= Exercise =
Pull every line that includes the word "Almacena" from the data.

= Material for the task =
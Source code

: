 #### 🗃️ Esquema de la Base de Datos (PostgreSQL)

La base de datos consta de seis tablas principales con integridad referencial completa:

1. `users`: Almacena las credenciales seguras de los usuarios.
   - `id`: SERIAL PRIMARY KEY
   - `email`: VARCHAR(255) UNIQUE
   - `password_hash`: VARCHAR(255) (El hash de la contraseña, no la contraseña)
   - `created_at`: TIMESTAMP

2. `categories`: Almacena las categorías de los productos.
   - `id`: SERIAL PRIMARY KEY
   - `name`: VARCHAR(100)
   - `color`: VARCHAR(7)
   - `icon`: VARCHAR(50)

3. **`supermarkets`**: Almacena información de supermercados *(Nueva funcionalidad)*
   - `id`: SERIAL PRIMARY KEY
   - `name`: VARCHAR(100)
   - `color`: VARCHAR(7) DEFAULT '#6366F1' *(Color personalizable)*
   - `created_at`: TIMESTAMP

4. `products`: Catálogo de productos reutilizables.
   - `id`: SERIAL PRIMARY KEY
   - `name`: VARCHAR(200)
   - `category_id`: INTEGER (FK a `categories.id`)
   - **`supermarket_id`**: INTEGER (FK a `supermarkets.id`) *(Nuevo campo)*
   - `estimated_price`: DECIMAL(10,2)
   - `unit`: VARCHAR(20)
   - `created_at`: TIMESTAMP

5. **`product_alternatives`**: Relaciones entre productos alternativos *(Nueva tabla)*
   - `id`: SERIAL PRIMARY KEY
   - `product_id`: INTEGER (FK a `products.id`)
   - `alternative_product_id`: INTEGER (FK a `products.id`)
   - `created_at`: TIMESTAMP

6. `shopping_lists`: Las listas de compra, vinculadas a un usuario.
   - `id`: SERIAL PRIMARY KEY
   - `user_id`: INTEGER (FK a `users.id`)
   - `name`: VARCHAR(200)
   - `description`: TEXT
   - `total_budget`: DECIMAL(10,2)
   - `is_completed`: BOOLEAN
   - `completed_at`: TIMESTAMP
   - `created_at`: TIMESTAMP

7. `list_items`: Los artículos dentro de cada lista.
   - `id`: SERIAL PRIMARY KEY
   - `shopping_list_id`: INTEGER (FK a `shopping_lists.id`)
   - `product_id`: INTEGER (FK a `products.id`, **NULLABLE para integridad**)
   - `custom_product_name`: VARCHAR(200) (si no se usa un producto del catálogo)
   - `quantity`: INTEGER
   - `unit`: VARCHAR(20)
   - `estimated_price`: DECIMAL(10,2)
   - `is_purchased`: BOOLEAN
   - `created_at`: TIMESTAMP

= Solution to this problem =
1. `users`: Almacena las credenciales seguras de los usuarios.
2. `categories`: Almacena las categorías de los productos.
3. **`supermarkets`**: Almacena información de supermercados *(Nueva funcionalidad)*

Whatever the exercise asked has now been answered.